WASHINGTON ― President Donald Trump’s reported plans to settle a lawsuit against his own administration by setting up a compensation fund for his political allies could be the brainchild of a St. Louis attorney famous for brandishing a rifle at Black Lives Matter protesters.

Mark McCloskey now represents hundreds of Jan. 6 rioters who are seeking payback for the time they spent behind bars.

Trump filed a $10 billion lawsuit against the government earlier this year over an IRS contractor illegally leaking his tax returns in 2020. ABC News reported this week Trump may drop his suit in exchange for the creation of a $1.7 billion government fund to compensate people allegedly victimized by the Justice Department under President Joe Biden, with Trump in control of a commission overseeing the fund.

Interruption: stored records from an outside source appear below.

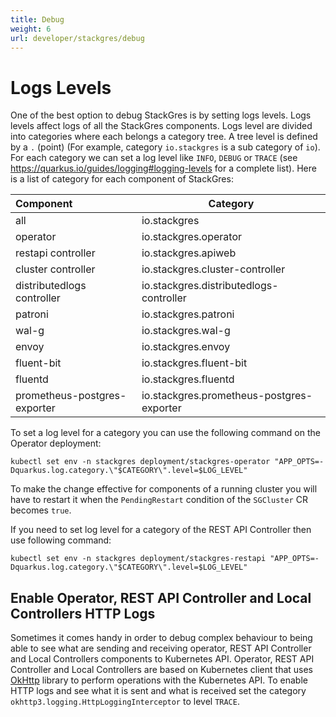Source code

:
 ```yaml
---
title: Debug
weight: 6
url: developer/stackgres/debug
---
```


# Logs Levels

One of the best option to debug StackGres is by setting logs levels. Logs levels affect logs of all the StackGres
 components. Logs level are divided into categories where each belongs a category tree. A tree level is defined
 by a `.` (point) (For example, category `io.stackgres` is a sub category of `io`). For each category we can set
 a log level like `INFO`, `DEBUG` or `TRACE` (see https://quarkus.io/guides/logging#logging-levels for a complete
 list). Here is a list of category for each component of StackGres:

| Component                    | Category                                  |
|:-----------------------------|-------------------------------------------|
| all                          | io.stackgres                              |
| operator                     | io.stackgres.operator                     |
| restapi controller           | io.stackgres.apiweb                       |
| cluster controller           | io.stackgres.cluster-controller           |
| distributedlogs controller   | io.stackgres.distributedlogs-controller   |
| patroni                      | io.stackgres.patroni                      |
| wal-g                        | io.stackgres.wal-g                        |
| envoy                        | io.stackgres.envoy                        |
| fluent-bit                   | io.stackgres.fluent-bit                   |
| fluentd                      | io.stackgres.fluentd                      |
| prometheus-postgres-exporter | io.stackgres.prometheus-postgres-exporter |

To set a log level for a category you can use the following command on the Operator deployment:

```shell
kubectl set env -n stackgres deployment/stackgres-operator "APP_OPTS=-Dquarkus.log.category.\"$CATEGORY\".level=$LOG_LEVEL"
```

To make the change effective for components of a running cluster you will have to restart it when the `PendingRestart`
 condition of the `SGCluster` CR becomes `true`.

If you need to set log level for a category of the REST API Controller then use following command:

```shell
kubectl set env -n stackgres deployment/stackgres-restapi "APP_OPTS=-Dquarkus.log.category.\"$CATEGORY\".level=$LOG_LEVEL"
```

## Enable Operator, REST API Controller and Local Controllers HTTP Logs

Sometimes it comes handy in order to debug complex behaviour to being able to see what are sending and receiving
 operator, REST API Controller and Local Controllers components to Kubernetes API. Operator, REST API Controller
 and Local Controllers are based on Kubernetes client that uses [OkHttp](https://square.github.io/okhttp/) library
 to perform operations with the Kubernetes API. To enable HTTP logs and see what it is sent and what is received set
 the category `okhttp3.logging.HttpLoggingInterceptor` to level `TRACE`.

McCloskey, who has filed hundreds of administrative claims for personal injury on behalf of rioters charged with crimes related to their actions on Jan. 6, 2021, has been pushing the Justice Department to set up a compensation fund since last year.

“It sounded exactly like what we had proposed almost a year ago,” McCloskey told HuffPost, referring to the ABC story. “I have not heard anybody who has positive information telling me one way or the other how this came to be right now, but it certainly is a program that we had recommended.”

The Justice Department said it can’t discuss pending litigation. The White House did not immediately respond to a request for comment.

Trump sued the IRS in January, in his personal capacity, and his legal team said in a court filing it had entered settlement talks with the government. The judge overseeing the case has questioned whether the two sides are actually legal adversaries, considering the president closely directs the same agencies defending the case, and set a hearing for next week. The judge would likely have no say over an out-of-court settlement reached before then.

Democrats expressed outrage over the prospect of the Trump administration settling a lawsuit with Trump’s legal team to create a compensation fund for Trump’s political allies.

“He’s trying to create a $1.7 billion slush fund to pay off Proud Boys, Oath Keepers, and other insurrectionists,” Rep. Jamie Raskin (D-Md.) told HuffPost on Friday. “Congress would never pass that.”

Sen. Ron Wyden (D-Ore.) said the lawsuit has been a shakedown from the start.

“This administration is dripping with corruption from top to bottom, but rushing a settlement to steal $1.7 billion taxpayer dollars for a slush fund before a judge can toss your junk lawsuit would be among the most corrupt acts in American political history,” Wyden said.

There would be little oversight of the fund, which would draw from an existing pool of money the Justice Department uses to settle lawsuits. Trump would be able to remove any of the five people overseeing the fund for any reason, ABC News reported, and both the payouts and who received them would be hidden from the public.

Top Republicans in Congress this week refused to discuss the prospect of Trump settling a $10 billion lawsuit against his own administration in response to HuffPost questions this week. House Speaker Mike Johnson (R-La.) previously told HuffPost, however, that he didn’t like the idea of payouts for Jan. 6 rioters.

“Doesn’t sound like that’s appropriate to me, but I have to look into it, I don’t know,” Johnson told HuffPost in January.

Trump has spoken favorably of the idea in the past, telling Newsmax his administration “really like[s] that group of people,” referring to the pardoned Jan. 6 insurrectionists.

To McCloskey, who unsuccessfully ran for Senate in 2022, the compensation fund sounds great.

“It is what we had suggested, what we had hoped for, and if it actually comes into fruition, I’ll be very, very pleased,” McCloskey said.